QDEAR BOB: You write frequently about the benefits of holding real estate titles and other major assets in a living trust. About a year ago, I persuaded my mother, then 87, to put into a living trust the titles to her Florida vacation condo, her primary house, a timeshare, inherited land in Nebraska and a commercial building in New Jersey, as well as her stock brokerage account and her bank accounts. I was named the successor or alternate trustee. The living trust specified that upon her death, the assets were to be sold unless one of the three heirs (myself and two brothers) wanted to buy out the others to keep a specific asset. About three months after transferring the titles into her living trust, she suffered a severe stroke and was unable to effectively communicate. Thanks to the living trust, I was able to lease her empty New Jersey building while she was in a convalescent home, thus providing income for her care. She passed away in February. My brothers and I sold the assets with no problems. I just wanted you to know the living trust asset distribution went smoothly, with no probate court hassles in the four states where she owned property. -- Evelyn G.

ADEAR EVELYN: I am constantly amazed at real estate owners who hesitate to transfer their titles into their living trusts. Some of my fellow lawyers are to blame because they often discourage living trusts. Could they be hoping to eventually receive the probate fees?

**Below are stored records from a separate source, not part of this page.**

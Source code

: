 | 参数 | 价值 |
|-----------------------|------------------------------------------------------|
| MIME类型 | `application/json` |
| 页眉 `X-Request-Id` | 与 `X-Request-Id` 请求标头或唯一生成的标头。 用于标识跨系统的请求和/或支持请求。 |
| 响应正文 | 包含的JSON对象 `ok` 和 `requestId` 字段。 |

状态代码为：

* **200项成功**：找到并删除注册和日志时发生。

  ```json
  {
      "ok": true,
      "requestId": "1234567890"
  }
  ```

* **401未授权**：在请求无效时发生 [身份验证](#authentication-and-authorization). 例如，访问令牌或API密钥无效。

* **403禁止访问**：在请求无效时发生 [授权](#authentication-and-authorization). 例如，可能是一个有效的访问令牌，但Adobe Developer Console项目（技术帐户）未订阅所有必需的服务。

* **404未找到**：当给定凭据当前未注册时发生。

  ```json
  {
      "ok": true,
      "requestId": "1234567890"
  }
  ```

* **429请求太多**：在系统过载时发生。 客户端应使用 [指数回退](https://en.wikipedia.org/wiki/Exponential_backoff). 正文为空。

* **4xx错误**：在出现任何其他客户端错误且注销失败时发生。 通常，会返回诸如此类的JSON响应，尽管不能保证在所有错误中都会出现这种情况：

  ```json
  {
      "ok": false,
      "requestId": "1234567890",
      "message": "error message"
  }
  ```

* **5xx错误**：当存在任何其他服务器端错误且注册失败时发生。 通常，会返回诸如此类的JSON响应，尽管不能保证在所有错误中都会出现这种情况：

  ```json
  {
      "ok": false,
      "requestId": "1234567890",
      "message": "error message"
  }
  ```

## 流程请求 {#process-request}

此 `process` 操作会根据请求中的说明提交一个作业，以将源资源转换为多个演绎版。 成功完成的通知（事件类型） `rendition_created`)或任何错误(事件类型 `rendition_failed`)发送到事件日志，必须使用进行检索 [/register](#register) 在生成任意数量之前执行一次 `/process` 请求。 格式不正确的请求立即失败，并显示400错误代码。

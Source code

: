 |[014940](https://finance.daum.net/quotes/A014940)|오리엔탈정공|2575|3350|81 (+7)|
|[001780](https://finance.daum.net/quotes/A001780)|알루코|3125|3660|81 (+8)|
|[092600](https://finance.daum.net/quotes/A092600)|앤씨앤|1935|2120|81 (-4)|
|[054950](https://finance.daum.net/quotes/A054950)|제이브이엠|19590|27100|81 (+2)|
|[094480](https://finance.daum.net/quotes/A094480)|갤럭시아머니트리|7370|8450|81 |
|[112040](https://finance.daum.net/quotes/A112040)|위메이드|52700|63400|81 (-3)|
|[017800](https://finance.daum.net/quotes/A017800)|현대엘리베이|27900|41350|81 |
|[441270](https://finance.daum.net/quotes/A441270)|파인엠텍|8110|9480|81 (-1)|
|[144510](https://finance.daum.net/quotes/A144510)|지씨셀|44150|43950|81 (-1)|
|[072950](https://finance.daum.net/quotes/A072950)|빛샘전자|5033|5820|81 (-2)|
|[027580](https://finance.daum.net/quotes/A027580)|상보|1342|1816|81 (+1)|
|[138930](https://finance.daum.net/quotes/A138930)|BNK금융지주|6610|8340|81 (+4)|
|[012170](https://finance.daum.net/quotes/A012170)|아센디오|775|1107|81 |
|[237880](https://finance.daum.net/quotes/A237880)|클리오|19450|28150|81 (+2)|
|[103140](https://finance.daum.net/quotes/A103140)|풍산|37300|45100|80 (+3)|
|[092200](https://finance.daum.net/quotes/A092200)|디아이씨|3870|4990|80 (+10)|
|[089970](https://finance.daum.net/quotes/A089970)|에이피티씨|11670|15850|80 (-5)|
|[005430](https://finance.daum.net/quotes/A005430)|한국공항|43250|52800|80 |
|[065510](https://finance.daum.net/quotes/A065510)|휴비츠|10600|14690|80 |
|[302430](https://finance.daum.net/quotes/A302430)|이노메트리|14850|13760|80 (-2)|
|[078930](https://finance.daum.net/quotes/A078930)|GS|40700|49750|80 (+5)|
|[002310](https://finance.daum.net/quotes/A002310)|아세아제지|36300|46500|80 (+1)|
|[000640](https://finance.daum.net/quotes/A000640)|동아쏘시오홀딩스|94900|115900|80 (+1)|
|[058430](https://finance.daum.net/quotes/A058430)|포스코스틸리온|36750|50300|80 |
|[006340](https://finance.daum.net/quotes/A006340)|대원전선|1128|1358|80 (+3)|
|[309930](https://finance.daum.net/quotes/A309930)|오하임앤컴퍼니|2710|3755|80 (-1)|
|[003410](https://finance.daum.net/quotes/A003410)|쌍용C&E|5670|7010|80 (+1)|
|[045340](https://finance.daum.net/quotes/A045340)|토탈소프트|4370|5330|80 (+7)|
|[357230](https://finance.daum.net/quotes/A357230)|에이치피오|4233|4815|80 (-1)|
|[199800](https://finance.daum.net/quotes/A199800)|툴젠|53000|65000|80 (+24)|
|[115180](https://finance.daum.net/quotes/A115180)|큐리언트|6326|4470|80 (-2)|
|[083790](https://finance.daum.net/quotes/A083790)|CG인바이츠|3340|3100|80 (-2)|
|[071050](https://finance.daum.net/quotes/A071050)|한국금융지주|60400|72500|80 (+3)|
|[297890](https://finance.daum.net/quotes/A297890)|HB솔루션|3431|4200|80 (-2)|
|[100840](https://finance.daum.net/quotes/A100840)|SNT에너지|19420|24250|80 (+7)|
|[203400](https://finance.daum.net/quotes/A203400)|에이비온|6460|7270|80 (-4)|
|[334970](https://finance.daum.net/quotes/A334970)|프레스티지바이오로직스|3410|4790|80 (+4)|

Your situation shows how a successor or alternate living trust trustee can manage the assets after the original owner becomes incapacitated. Equally important, when the trustor dies, a living trust avoids probate proceedings.

That was especially important because your mother owned real estate in four states. Think of all the hassle and expenses she spared you and your brothers.

DEAR BOB: I have a friend who owns a rental. The tenants refuse to pay the $1,250 rent each month. But they pay partial rent payments of $350 to $475. What procedure should my friend use to collect the rent? -- Anne P.

DEAR ANNE: Your friend should consult a local real estate lawyer who specializes in evictions. It is usually a major mistake to accept partial rent payments, especially month after month.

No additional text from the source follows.